Soluzioni che non lo sono.
Al Nord le “false soluzioni”.
Questioni d’ambiente
Per far fronte agli evidenti eccessi dell’agricoltura industriale, è stato necessario
“innovare” nelle modalità di coltivazione. È così che, in Francia appare la nozione di
agricoltura ragionata, che altrove viene definita “agricoltura integrata”: si tratta di
produrre nello stesso modo, risparmiando, però, sui pesticidi e sui concimi chimici.
Alcune forme di agricoltura biologica vanno nella stessa direzione. Di fronte al nuovo
mercato che si apre, quello dei prodotti biologici. Alcune imprese di componenti chimiche
si lanciano sul mercato di quelle biologiche.
I danni ambientali sono meno gravi di quelli dell’agricoltura industriale, questo tipo di
coltivazione però rimane centrata sulla produttività, non porta alcun a autonomia al
contadino e ha come unico obiettivo la vendita a un “sovraprezzo” che non è sempre
giustificato.
La ricerca agronomica ha moltiplicato le sofisticazioni destinate a ridurre l’utilizzo di
qualche prodotto tossico, ma si tratta di una misura minima di fronte alla quantità di
pesticidi e altri veleni chimici riversati nei campi. Si è addirittura sentito affermare che gli
OGM sarebbero un modo di ridurre l’uso dei pesticidi, quando tutte le cifre dimostrano il
contrario.
Che cosa fare dei contadini?
Di fronte alla crisi del modello agricolo dominante e in particolare al calo drammatico dei
prezzi dei prodotti, alcuni esperti si sono, affrettati ad avanzare proposte. Non si mette in
discussione la produzione industriale intensiva, ritenuta capace di nutrire, a basso
costo,l’insieme della popolazione ma si sviluppano anche “prodotti a forte valore
aggiunto”. La gamma è ampia:marchio di qualità, denominazione d’origine controllata,
prodotti locali e biologici. Tutti questi termini affibbiati a un prodotto agricolo permettono
di aumentare il prezzo e quindi il valore aggiunto. Anche in questo settore si sviluppano
principi di concorrenza esasperati in cui coesistono accanto a prodotti autentici, falsi di
ogni genere. Inoltre i “marchi”possono essere bersaglio delle sanzioni. Nonostante il
riavvicinamento necessario tra consumatori e produttori, la frattura rimane rilevante. I
compratori vogliono “buoni prodotti”, raramente sono disposti a pagare il lavoro del
contadino per il suo giusto valore.
Slow food nato in Italia intende opporsi al fast food del mondo industrializzato.
Quest’associazione vanta un edonismo alimentare fondato sui prodotti locali; contribuisce
a preservare la varietà della zona. Ma i valori che propugna sono quelli del lusso, quelli
che vengono chiamati “prodotti locali” o “agricoltura biologica” costituivano poco più di
un secolo fa, l’alimentazione quotidiana delle popolazioni.
La maggior parte delle popolazioni consuma alimenti uniformati, avvelenati con pesticidi
e additivi chimici. L’agricoltura industriale provoca devastazioni all’ambiente.
Mayaud ha dimostrato come la pluriattività utilizzata nel XIX secolo in Francia per
assicurare la perennità del podere famigliare. “la pluriattività è impiegata durante i tempi
morti del lavoro agricolo, oltre che favorire una condivisione famigliare.

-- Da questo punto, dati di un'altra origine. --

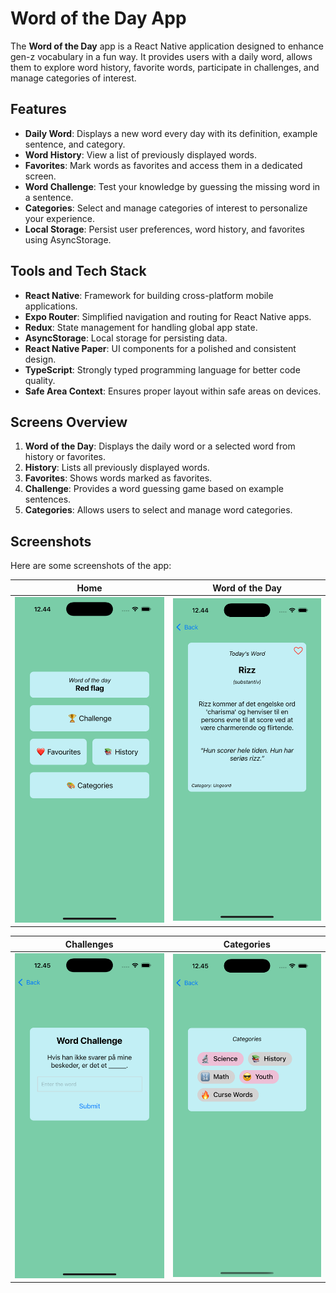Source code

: # Word of the Day App

The **Word of the Day** app is a React Native application designed to enhance gen-z vocabulary in a fun way. It provides users with a daily word, allows them to explore word history, favorite words, participate in challenges, and manage categories of interest.

## Features

- **Daily Word**: Displays a new word every day with its definition, example sentence, and category.
- **Word History**: View a list of previously displayed words.
- **Favorites**: Mark words as favorites and access them in a dedicated screen.
- **Word Challenge**: Test your knowledge by guessing the missing word in a sentence.
- **Categories**: Select and manage categories of interest to personalize your experience.
- **Local Storage**: Persist user preferences, word history, and favorites using AsyncStorage.

## Tools and Tech Stack

- **React Native**: Framework for building cross-platform mobile applications.
- **Expo Router**: Simplified navigation and routing for React Native apps.
- **Redux**: State management for handling global app state.
- **AsyncStorage**: Local storage for persisting data.
- **React Native Paper**: UI components for a polished and consistent design.
- **TypeScript**: Strongly typed programming language for better code quality.
- **Safe Area Context**: Ensures proper layout within safe areas on devices.

## Screens Overview

1. **Word of the Day**: Displays the daily word or a selected word from history or favorites.
2. **History**: Lists all previously displayed words.
3. **Favorites**: Shows words marked as favorites.
4. **Challenge**: Provides a word guessing game based on example sentences.
5. **Categories**: Allows users to select and manage word categories.

## Screenshots

Here are some screenshots of the app:

| Home                                                | Word of the Day                          |
| --------------------------------------------------- | ---------------------------------------- |
| ![Word of the Day](./assets/readme/main_screen.png) | ![Main Screen](./assets/readme/word.png) |

| Challenges                                  | Categories                                  |
| ------------------------------------------- | ------------------------------------------- |
| ![Challenge](./assets/readme/challenge.png) | ![Categories](./assets/readme/category.png) |
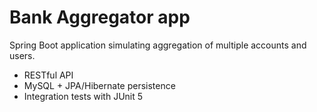 # Bank Aggregator app
Spring Boot application simulating aggregation of multiple accounts and users.   
- RESTful API
- MySQL + JPA/Hibernate persistence
- Integration tests with JUnit 5
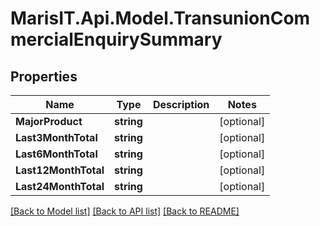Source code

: 
# MarisIT.Api.Model.TransunionCommercialEnquirySummary

## Properties

Name | Type | Description | Notes
------------ | ------------- | ------------- | -------------
**MajorProduct** | **string** |  | [optional] 
**Last3MonthTotal** | **string** |  | [optional] 
**Last6MonthTotal** | **string** |  | [optional] 
**Last12MonthTotal** | **string** |  | [optional] 
**Last24MonthTotal** | **string** |  | [optional] 

[[Back to Model list]](../README.md#documentation-for-models)
[[Back to API list]](../README.md#documentation-for-api-endpoints)
[[Back to README]](../README.md)

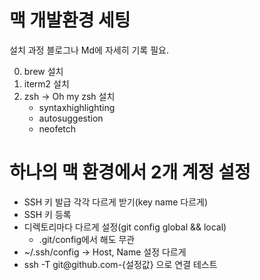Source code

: # 맥 개발환경 세팅

설치 과정 블로그나 Md에 자세히 기록 필요.

0. brew 설치
1. iterm2 설치
2. zsh -> Oh my zsh 설치
   - syntaxhighlighting
   - autosuggestion
   - neofetch

# 하나의 맥 환경에서 2개 계정 설정

- SSH 키 발급 각각 다르게 받기(key name 다르게)
- SSH 키 등록
- 디렉토리마다 다르게 설정(git config global && local)
  - .git/config에서 해도 무관
- ~/.ssh/config -> Host, Name 설정 다르게
- ssh -T git@github.com-{설정값} 으로 연결 테스트
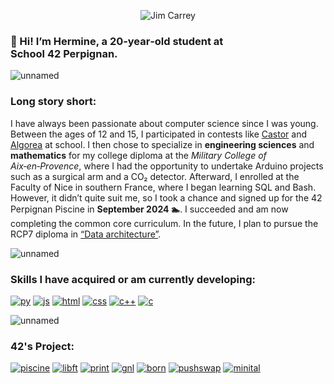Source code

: <p align="center">
  <img
    src="https://github.com/user-attachments/assets/4d94780c-510d-47dc-87e4-659002d33c1e"
    alt="Jim Carrey"
  />
</p>
  
### **🤗 Hi! I’m Hermine, a 20‑year‑old student at School 42 Perpignan.**
  
![unnamed](https://github.com/user-attachments/assets/4deff43a-c3a5-49fa-b454-013b864dccaa)
### Long story short:
I have always been passionate about computer science since I was young. Between the ages of 12 and 15, I participated in contests like [Castor](https://castor-informatique.fr/) and [Algorea](https://algorea.org/#/) at school.
I then chose to specialize in **engineering sciences** and **mathematics** for my college diploma at the *Military College of Aix‑en‑Provence*, where I had the opportunity to undertake Arduino projects such as a surgical arm and a CO₂ detector.
Afterward, I enrolled at the Faculty of Nice in southern France, where I began learning SQL and Bash. However, it didn’t quite suit me, so I took a chance and signed up for the 42 Perpignan Piscine in **September 2024 🏊**.
I succeeded and am now completing the common core curriculum.
In the future, I plan to pursue the RCP7 diploma in [“Data architecture”](https://www.francecompetences.fr/recherche/rncp/39774/).

![unnamed](https://github.com/user-attachments/assets/4deff43a-c3a5-49fa-b454-013b864dccaa)
### Skills I have acquired or am currently developing:

[![py](https://github.com/user-attachments/assets/fdf4e960-9b3a-469c-bbd5-24b0bb95b945)](https://www.python.org/)
[![js](https://github.com/user-attachments/assets/e7d742da-e4cd-4af4-b702-6c1301e6579f)](https://developer.mozilla.org/fr/docs/Web/JavaScript)
[![html](https://github.com/user-attachments/assets/9495cdb6-2054-4b76-8f81-85a819f7ecab)](https://developer.mozilla.org/fr/docs/Web/HTML)
[![css](https://github.com/user-attachments/assets/79b4cdfe-b85b-4e7d-9f3d-fddbf79091e5)](https://developer.mozilla.org/fr/docs/Web/CSS)
[![c++](https://github.com/user-attachments/assets/5731f366-e8f7-4293-98f2-ca7ac007ba00)](https://en.wikipedia.org/wiki/C++)
[![c](https://github.com/user-attachments/assets/538dd63d-e9c4-488a-b8c6-dde72df283cc)](https://fr.wikipedia.org/wiki/C_(langage))

![unnamed](https://github.com/user-attachments/assets/4deff43a-c3a5-49fa-b454-013b864dccaa)

### 42's Project:

[![piscine](https://github.com/user-attachments/assets/d6f4d16a-9596-46ff-95f5-2a6d78014b56)](https://github.com/hhecquet/Piscine42)
[![libft](https://github.com/user-attachments/assets/8a6971c4-0347-4fa9-8856-579dffd606bc)](https://github.com/hhecquet/Libft)
[![print](https://github.com/user-attachments/assets/a61b870b-ca4a-411e-a5d9-7c1e7deea42d)](https://github.com/hhecquet/ft_printf)
[![gnl](https://github.com/user-attachments/assets/ca9d9bc0-7464-4f59-a30a-f79254afb9e7)](https://github.com/hhecquet/get_next_line)
[![born](https://github.com/user-attachments/assets/8a3806dc-c784-4002-b228-4e260e33b022)](https://github.com/hhecquet/Born2beroot)
[![pushswap](https://github.com/user-attachments/assets/b453b095-7231-41bc-bd8f-8ae83c5c08bb)](https://github.com/hhecquet/push_swap)
[![minital](https://github.com/user-attachments/assets/8a4f0d9a-a092-49fb-b02e-4ce77babb807)](https://github.com/hhecquet/minitalk)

La pluriattività attuale è diversa: per il contadino essa rappresenta una perdita di controllo
su ciò che fa. In effetti la comunità e il villaggio sono stati destrutturati, la maggior parte
delle attività artigianali è stata sostituita dai poli industriali. Così che la maggior parte
delle attività di piccola trasformazione agricola deve ubbidire a regolamenti imposti
dall’Unione Europea. Anche i mercati all’aperto dovrebbero scomparire, e il turismo
presentato come panacea, significa spesso una riconversione dello spazio e dello stile di
vita.
Niente di nuovo sul fronte meridionale…
Per i contadini del Sud del mondo, sembra che ci sia fermati alle vecchie soluzioni, tutte
articolate attorno allo sviluppo.
Le organizzazioni internazionali, fedeli alla linea.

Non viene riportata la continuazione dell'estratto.